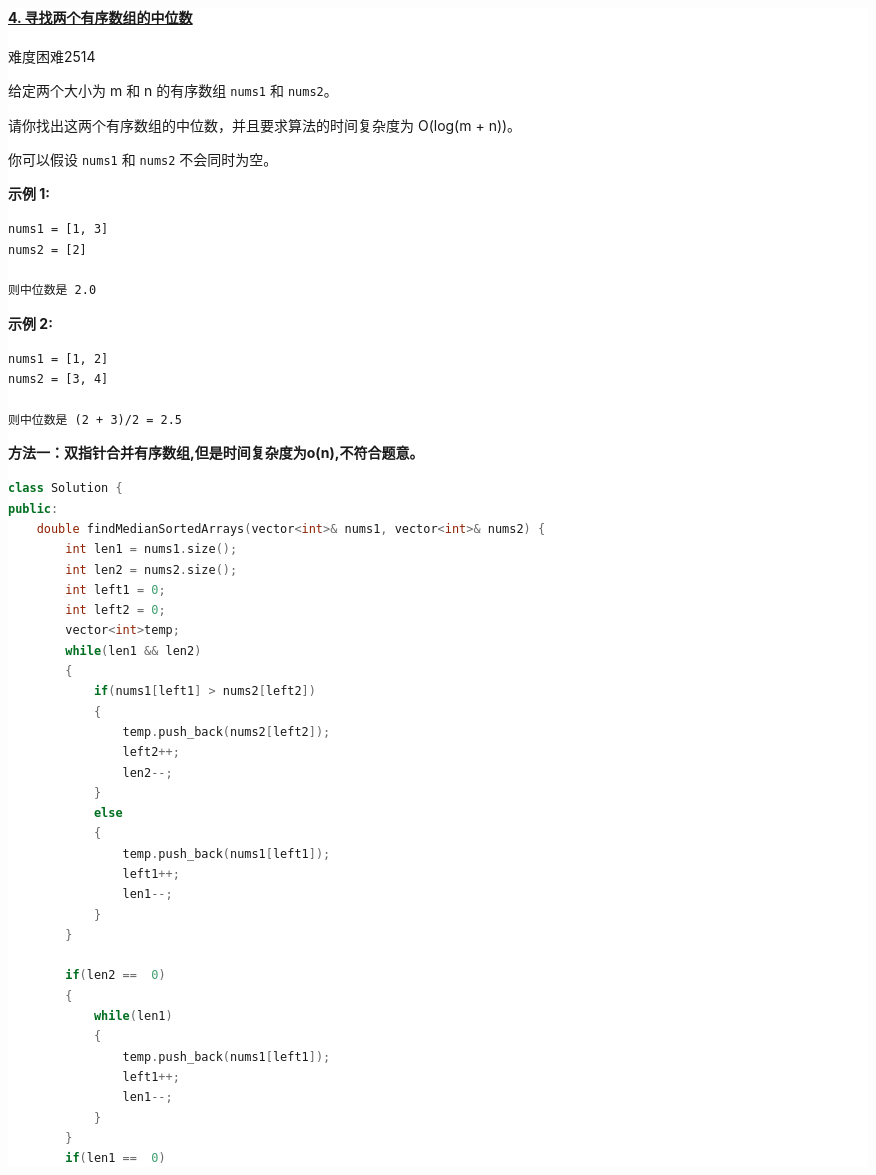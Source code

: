 



#### [4. 寻找两个有序数组的中位数](https://leetcode-cn.com/problems/median-of-two-sorted-arrays/)

难度困难2514

给定两个大小为 m 和 n 的有序数组 `nums1` 和 `nums2`。

请你找出这两个有序数组的中位数，并且要求算法的时间复杂度为 O(log(m + n))。

你可以假设 `nums1` 和 `nums2` 不会同时为空。

**示例 1:**

```
nums1 = [1, 3]
nums2 = [2]

则中位数是 2.0
```

**示例 2:**

```
nums1 = [1, 2]
nums2 = [3, 4]

则中位数是 (2 + 3)/2 = 2.5
```

**方法一：双指针合并有序数组,但是时间复杂度为o(n),不符合题意。**

```cpp
class Solution {
public:
    double findMedianSortedArrays(vector<int>& nums1, vector<int>& nums2) {
        int len1 = nums1.size();
        int len2 = nums2.size();
        int left1 = 0;
        int left2 = 0;
        vector<int>temp;
        while(len1 && len2)
        {
            if(nums1[left1] > nums2[left2])
            {
                temp.push_back(nums2[left2]);
                left2++;
                len2--;
            }
            else
            {
                temp.push_back(nums1[left1]);
                left1++;
                len1--;
            }
        }

        if(len2 ==  0)
        {
            while(len1)
            {
                temp.push_back(nums1[left1]);
                left1++;
                len1--;
            }
        }
        if(len1 ==  0)
```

DESCRIPTION OF THE TASK –
Output every entry exactly. Pictures stay out.

EXERCISE OUTPUT –
Source code

: 



#### [4. 寻找两个有序数组的中位数](https://leetcode-cn.com/problems/median-of-two-sorted-arrays/)

难度困难2514

给定两个大小为 m 和 n 的有序数组 `nums1` 和 `nums2`。

请你找出这两个有序数组的中位数，并且要求算法的时间复杂度为 O(log(m + n))。

你可以假设 `nums1` 和 `nums2` 不会同时为空。

**示例 1:**

```
nums1 = [1, 3]
nums2 = [2]

则中位数是 2.0
```

**示例 2:**

```
nums1 = [1, 2]
nums2 = [3, 4]

则中位数是 (2 + 3)/2 = 2.5
```

**方法一：双指针合并有序数组,但是时间复杂度为o(n),不符合题意。**

```cpp
class Solution {
public:
    double findMedianSortedArrays(vector<int>& nums1, vector<int>& nums2) {
        int len1 = nums1.size();
        int len2 = nums2.size();
        int left1 = 0;
        int left2 = 0;
        vector<int>temp;
        while(len1 && len2)
        {
            if(nums1[left1] > nums2[left2])
            {
                temp.push_back(nums2[left2]);
                left2++;
                len2--;
            }
            else
            {
                temp.push_back(nums1[left1]);
                left1++;
                len1--;
            }
        }

        if(len2 ==  0)
        {
            while(len1)
            {
                temp.push_back(nums1[left1]);
                left1++;
                len1--;
            }
        }
        if(len1 ==  0)
```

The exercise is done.